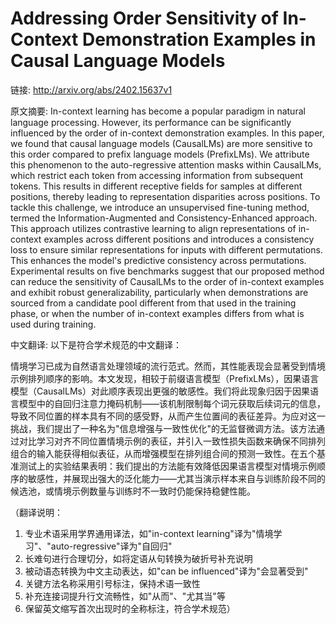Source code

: # Addressing Order Sensitivity of In-Context Demonstration Examples in Causal Language Models

链接: http://arxiv.org/abs/2402.15637v1

原文摘要:
In-context learning has become a popular paradigm in natural language
processing. However, its performance can be significantly influenced by the
order of in-context demonstration examples. In this paper, we found that causal
language models (CausalLMs) are more sensitive to this order compared to prefix
language models (PrefixLMs). We attribute this phenomenon to the
auto-regressive attention masks within CausalLMs, which restrict each token
from accessing information from subsequent tokens. This results in different
receptive fields for samples at different positions, thereby leading to
representation disparities across positions. To tackle this challenge, we
introduce an unsupervised fine-tuning method, termed the Information-Augmented
and Consistency-Enhanced approach. This approach utilizes contrastive learning
to align representations of in-context examples across different positions and
introduces a consistency loss to ensure similar representations for inputs with
different permutations. This enhances the model's predictive consistency across
permutations. Experimental results on five benchmarks suggest that our proposed
method can reduce the sensitivity of CausalLMs to the order of in-context
examples and exhibit robust generalizability, particularly when demonstrations
are sourced from a candidate pool different from that used in the training
phase, or when the number of in-context examples differs from what is used
during training.

中文翻译:
以下是符合学术规范的中文翻译：

情境学习已成为自然语言处理领域的流行范式。然而，其性能表现会显著受到情境示例排列顺序的影响。本文发现，相较于前缀语言模型（PrefixLMs），因果语言模型（CausalLMs）对此顺序表现出更强的敏感性。我们将此现象归因于因果语言模型中的自回归注意力掩码机制——该机制限制每个词元获取后续词元的信息，导致不同位置的样本具有不同的感受野，从而产生位置间的表征差异。为应对这一挑战，我们提出了一种名为"信息增强与一致性优化"的无监督微调方法。该方法通过对比学习对齐不同位置情境示例的表征，并引入一致性损失函数来确保不同排列组合的输入能获得相似表征，从而增强模型在排列组合间的预测一致性。在五个基准测试上的实验结果表明：我们提出的方法能有效降低因果语言模型对情境示例顺序的敏感性，并展现出强大的泛化能力——尤其当演示样本来自与训练阶段不同的候选池，或情境示例数量与训练时不一致时仍能保持稳健性能。

（翻译说明：
1. 专业术语采用学界通用译法，如"in-context learning"译为"情境学习"、"auto-regressive"译为"自回归"
2. 长难句进行合理切分，如将定语从句转换为破折号补充说明
3. 被动语态转换为中文主动表达，如"can be influenced"译为"会显著受到"
4. 关键方法名称采用引号标注，保持术语一致性
5. 补充连接词提升行文流畅性，如"从而"、"尤其当"等
6. 保留英文缩写首次出现时的全称标注，符合学术规范）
● ● ● ● ● ● ●
*Work to complete*: Pictures do not go in the copy; print every entry exactly as it stands.

*Solution for this exercise*:
Source code

: # Addressing Order Sensitivity of In-Context Demonstration Examples in Causal Language Models

链接: http://arxiv.org/abs/2402.15637v1

原文摘要:
In-context learning has become a popular paradigm in natural language
processing. However, its performance can be significantly influenced by the
order of in-context demonstration examples. In this paper, we found that causal
language models (CausalLMs) are more sensitive to this order compared to prefix
language models (PrefixLMs). We attribute this phenomenon to the
auto-regressive attention masks within CausalLMs, which restrict each token
from accessing information from subsequent tokens. This results in different
receptive fields for samples at different positions, thereby leading to
representation disparities across positions. To tackle this challenge, we
introduce an unsupervised fine-tuning method, termed the Information-Augmented
and Consistency-Enhanced approach. This approach utilizes contrastive learning
to align representations of in-context examples across different positions and
introduces a consistency loss to ensure similar representations for inputs with
different permutations. This enhances the model's predictive consistency across
permutations. Experimental results on five benchmarks suggest that our proposed
method can reduce the sensitivity of CausalLMs to the order of in-context
examples and exhibit robust generalizability, particularly when demonstrations
are sourced from a candidate pool different from that used in the training
phase, or when the number of in-context examples differs from what is used
during training.

中文翻译:
以下是符合学术规范的中文翻译：

情境学习已成为自然语言处理领域的流行范式。然而，其性能表现会显著受到情境示例排列顺序的影响。本文发现，相较于前缀语言模型（PrefixLMs），因果语言模型（CausalLMs）对此顺序表现出更强的敏感性。我们将此现象归因于因果语言模型中的自回归注意力掩码机制——该机制限制每个词元获取后续词元的信息，导致不同位置的样本具有不同的感受野，从而产生位置间的表征差异。为应对这一挑战，我们提出了一种名为"信息增强与一致性优化"的无监督微调方法。该方法通过对比学习对齐不同位置情境示例的表征，并引入一致性损失函数来确保不同排列组合的输入能获得相似表征，从而增强模型在排列组合间的预测一致性。在五个基准测试上的实验结果表明：我们提出的方法能有效降低因果语言模型对情境示例顺序的敏感性，并展现出强大的泛化能力——尤其当演示样本来自与训练阶段不同的候选池，或情境示例数量与训练时不一致时仍能保持稳健性能。

（翻译说明：
1. 专业术语采用学界通用译法，如"in-context learning"译为"情境学习"、"auto-regressive"译为"自回归"
2. 长难句进行合理切分，如将定语从句转换为破折号补充说明
3. 被动语态转换为中文主动表达，如"can be influenced"译为"会显著受到"
4. 关键方法名称采用引号标注，保持术语一致性
5. 补充连接词提升行文流畅性，如"从而"、"尤其当"等
6. 保留英文缩写首次出现时的全称标注，符合学术规范）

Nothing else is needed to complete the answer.